The other thing is its domain controller in site B also sometimes brings up the same message (Server 2008r2) and when rebooted like 3 times we are able to login once again.  Same goes for other computers / Servers in lets call it AD site C D E.

 

Any ideas would be appreciated

 

 

8 Replies
Broken Connecting With Hostname

 


I'll assume by this you meant by ip address succeeds? If so I'd check that the time sync across domain is functional.

 

 

@Dave Patrick thank you for the feedback and suggestion.

 

I forgot to mention this was one of the things i checked and checked again this morning.

 

The time sync between all sites is spot on correct 

Might check that all members are using the static address of domain controller listed for DNS on connection properties and no others such as router or public DNS. Also check domain health is 100% (dcdiag, repadmin), check the system and dfs replication event logs for clues.

 

 

Thanks.

yes all that has been checked as well as repadmin which seems to check out fine as below:

Beginning data collection for replication summary, this may take aw
..................


Source DSA largest delta fails/total %% error
DOMAINBFTEMP 08m:36s 0 / 5 0
DOMAINBV5 10m:33s 0 / 25 0
DOMAINDB 12m:03s 0 / 10 0
DOMAINDC 18m:26s 0 / 20 0
DOMAINKW5 22m:33s 0 / 50 0
DOMAINMG 12m:04s 0 / 20 0
DOMAINMP 22m:32s 0 / 25 0
DOMAINPL5B 09m:23s 0 / 20 0
DOMAINPM 09m:23s 0 / 5 0
DOMAINPT 13m:23s 0 / 10 0
DOMAINPX 08m:36s 0 / 5 0
DOMAINST4 13m:23s 0 / 15 0
DOMAINWH 07m:33s 0 / 5 0
DOMAINWN 08m:35s 0 / 5 0
SERVERKW4 23m:37s 0 / 45 0


Destination DSA largest delta fails/total %% error
DOMAINBFTEMP 10m:41s 0 / 20 0
DOMAINBV5 09m:29s 0 / 20 0
DOMAINDB 13m:25s 0 / 15 0
DOMAINDC 22m:39s 0 / 15 0
DOMAINKW5 23m:40s 0 / 35 0
DOMAINMG 05m:24s 0 / 20 0
DOMAINMP 18m:33s 0 / 10 0
DOMAINPL5B 04m:44s 0 / 15 0
DOMAINPM 05m:21s 0 / 15 0
DOMAINPT 12m:04s 0 / 20 0
DOMAINPX 09m:16s 0 / 15 0
DOMAINST4 07m:40s 0 / 15 0
DOMAINWH 09m:17s 0 / 15 0
DOMAINWN 05m:45s 0 / 5 0
SERVERKW4 22m:38s 0 / 30 0



C:\Users\>repadmin /showreps
Windhoek\DOMAINWH
DSA Options: IS_GC
Site Options: (none)
DSA object GUID: 01994859-6ad8-416e-a18f-b17306974cdd
DSA invocationID: 69d5a0ba-3ad8-4880-8010-c269456ade64

==== INBOUND NEIGHBORS ======================================

DC=,DC=co,DC=za
Kenilworth\DOMAINKW5 via RPC
DSA object GUID: adbbbe26-70de-4ad8-b9dd-7546209cdad4
Last attempt @ 2022-11-02 15:02:41 was successful.
Strand2\DOMAINST4 via RPC
DSA object GUID: cc865bae-debc-4d94-b292-6bc78da83c33
Last attempt @ 2022-11-02 15:02:42 was successful.
Kenilworth\SERVERKW4 via RPC
DSA object GUID: bafb583a-df78-445d-a6d9-d501a18ea1eb
Last attempt @ 2022-11-02 15:02:42 was successful.

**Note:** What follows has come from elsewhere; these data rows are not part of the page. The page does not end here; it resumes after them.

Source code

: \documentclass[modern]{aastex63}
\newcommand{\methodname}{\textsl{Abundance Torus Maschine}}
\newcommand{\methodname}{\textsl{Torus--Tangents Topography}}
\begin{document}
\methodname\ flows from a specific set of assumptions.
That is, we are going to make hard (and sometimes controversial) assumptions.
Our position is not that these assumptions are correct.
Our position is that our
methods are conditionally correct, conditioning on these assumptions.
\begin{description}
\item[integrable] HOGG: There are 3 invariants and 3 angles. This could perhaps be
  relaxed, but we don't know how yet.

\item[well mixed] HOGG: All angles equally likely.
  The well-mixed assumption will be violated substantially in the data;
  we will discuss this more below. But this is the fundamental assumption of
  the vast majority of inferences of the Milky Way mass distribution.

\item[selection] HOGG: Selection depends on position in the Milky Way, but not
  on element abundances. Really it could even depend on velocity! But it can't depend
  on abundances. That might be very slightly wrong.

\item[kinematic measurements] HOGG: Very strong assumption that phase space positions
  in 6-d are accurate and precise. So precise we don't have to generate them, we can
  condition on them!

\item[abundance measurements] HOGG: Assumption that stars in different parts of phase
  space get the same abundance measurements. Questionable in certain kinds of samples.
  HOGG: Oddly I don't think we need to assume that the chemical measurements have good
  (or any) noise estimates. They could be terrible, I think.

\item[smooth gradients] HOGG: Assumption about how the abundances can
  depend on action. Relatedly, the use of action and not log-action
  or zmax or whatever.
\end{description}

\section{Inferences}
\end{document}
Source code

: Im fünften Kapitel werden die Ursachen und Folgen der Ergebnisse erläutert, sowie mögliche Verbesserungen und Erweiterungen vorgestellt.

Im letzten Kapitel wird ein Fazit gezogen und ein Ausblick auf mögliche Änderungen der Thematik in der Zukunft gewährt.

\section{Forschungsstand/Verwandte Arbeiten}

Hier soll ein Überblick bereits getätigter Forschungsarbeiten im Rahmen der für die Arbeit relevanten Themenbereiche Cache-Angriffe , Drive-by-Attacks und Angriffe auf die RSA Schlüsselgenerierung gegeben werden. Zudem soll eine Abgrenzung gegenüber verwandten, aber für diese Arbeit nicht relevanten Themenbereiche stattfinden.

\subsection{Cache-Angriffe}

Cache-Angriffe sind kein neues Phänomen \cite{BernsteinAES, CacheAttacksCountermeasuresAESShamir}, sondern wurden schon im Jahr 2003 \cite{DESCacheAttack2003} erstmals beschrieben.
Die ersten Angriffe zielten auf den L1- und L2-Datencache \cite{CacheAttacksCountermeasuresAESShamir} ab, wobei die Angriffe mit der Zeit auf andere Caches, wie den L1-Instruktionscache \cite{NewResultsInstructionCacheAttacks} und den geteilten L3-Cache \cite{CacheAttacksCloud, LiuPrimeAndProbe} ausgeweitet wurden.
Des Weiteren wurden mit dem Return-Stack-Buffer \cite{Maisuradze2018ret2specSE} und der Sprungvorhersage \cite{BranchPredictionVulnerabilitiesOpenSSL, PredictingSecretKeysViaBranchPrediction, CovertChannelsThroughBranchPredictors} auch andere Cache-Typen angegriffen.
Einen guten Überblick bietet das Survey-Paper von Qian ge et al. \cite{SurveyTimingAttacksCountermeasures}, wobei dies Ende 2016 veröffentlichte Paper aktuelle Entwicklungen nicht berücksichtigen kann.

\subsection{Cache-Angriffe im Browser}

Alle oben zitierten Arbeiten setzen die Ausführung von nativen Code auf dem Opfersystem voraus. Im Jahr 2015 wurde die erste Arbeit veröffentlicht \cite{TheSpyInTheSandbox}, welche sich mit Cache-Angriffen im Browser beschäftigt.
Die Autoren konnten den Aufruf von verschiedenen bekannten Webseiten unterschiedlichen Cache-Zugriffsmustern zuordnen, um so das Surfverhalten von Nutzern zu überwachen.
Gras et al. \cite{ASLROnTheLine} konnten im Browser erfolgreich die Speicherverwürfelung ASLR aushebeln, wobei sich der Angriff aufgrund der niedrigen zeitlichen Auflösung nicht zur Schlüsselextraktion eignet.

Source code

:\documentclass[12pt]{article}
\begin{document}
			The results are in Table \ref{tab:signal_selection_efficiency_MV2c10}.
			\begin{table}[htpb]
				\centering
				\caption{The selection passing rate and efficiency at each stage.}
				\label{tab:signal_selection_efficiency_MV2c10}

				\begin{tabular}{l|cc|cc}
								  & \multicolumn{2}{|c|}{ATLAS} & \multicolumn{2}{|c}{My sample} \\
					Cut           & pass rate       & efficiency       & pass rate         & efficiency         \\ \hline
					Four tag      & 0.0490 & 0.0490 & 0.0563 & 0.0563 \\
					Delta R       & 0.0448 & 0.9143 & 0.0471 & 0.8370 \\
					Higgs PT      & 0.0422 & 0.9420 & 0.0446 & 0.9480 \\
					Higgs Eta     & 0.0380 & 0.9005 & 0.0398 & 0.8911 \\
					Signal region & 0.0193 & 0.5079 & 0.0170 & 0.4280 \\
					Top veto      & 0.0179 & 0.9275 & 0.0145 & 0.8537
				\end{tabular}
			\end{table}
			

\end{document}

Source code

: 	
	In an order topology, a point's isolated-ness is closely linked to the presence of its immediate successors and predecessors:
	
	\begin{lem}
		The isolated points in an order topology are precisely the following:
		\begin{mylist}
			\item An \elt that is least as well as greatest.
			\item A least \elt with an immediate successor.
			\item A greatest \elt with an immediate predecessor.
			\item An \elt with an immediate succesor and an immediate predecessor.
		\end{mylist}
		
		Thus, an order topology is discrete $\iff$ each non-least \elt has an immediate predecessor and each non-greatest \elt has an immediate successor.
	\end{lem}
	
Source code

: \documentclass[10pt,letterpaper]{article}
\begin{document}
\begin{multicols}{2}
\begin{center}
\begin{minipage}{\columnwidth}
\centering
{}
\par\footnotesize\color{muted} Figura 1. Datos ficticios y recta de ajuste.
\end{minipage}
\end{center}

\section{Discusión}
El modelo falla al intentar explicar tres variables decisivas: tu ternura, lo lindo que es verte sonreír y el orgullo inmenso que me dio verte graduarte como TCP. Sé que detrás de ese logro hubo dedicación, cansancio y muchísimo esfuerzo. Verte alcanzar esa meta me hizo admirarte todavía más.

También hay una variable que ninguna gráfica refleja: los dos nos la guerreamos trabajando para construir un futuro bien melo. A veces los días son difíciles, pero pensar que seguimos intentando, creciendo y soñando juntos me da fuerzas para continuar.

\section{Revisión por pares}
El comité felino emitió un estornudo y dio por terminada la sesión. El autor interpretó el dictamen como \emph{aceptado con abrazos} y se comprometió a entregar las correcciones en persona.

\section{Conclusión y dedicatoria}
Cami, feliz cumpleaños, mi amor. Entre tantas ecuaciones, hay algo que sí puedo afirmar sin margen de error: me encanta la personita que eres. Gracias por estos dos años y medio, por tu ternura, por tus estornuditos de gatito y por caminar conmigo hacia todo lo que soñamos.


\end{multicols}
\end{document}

CN=Configuration,DC=,DC=co,DC=za
Strand2\DOMAINST4 via RPC
DSA object GUID: cc865bae-debc-4d94-b292-6bc78da83c33
Last attempt @ 2022-11-02 15:02:41 was successful.
Kenilworth\SERVERKW4 via RPC
DSA object GUID: bafb583a-df78-445d-a6d9-d501a18ea1eb
Last attempt @ 2022-11-02 15:02:41 was successful.
Kenilworth\DOMAINKW5 via RPC
DSA object GUID: adbbbe26-70de-4ad8-b9dd-7546209cdad4
Last attempt @ 2022-11-02 15:02:42 was successful.

CN=Schema,CN=Configuration,DC=,DC=co,DC=za
Strand2\DOMAINST4 via RPC
DSA object GUID: cc865bae-debc-4d94-b292-6bc78da83c33
Last attempt @ 2022-11-02 15:02:42 was successful.
Kenilworth\SERVERKW4 via RPC
DSA object GUID: bafb583a-df78-445d-a6d9-d501a18ea1eb
Last attempt @ 2022-11-02 15:02:42 was successful.
Kenilworth\DOMAINKW5 via RPC
DSA object GUID: adbbbe26-70de-4ad8-b9dd-7546209cdad4
Last attempt @ 2022-11-02 15:02:42 was successful.

DC=ForestDnsZones,DC=,DC=co,DC=za
Kenilworth\DOMAINKW5 via RPC
DSA object GUID: adbbbe26-70de-4ad8-b9dd-7546209cdad4
Last attempt @ 2022-11-02 15:02:42 was successful.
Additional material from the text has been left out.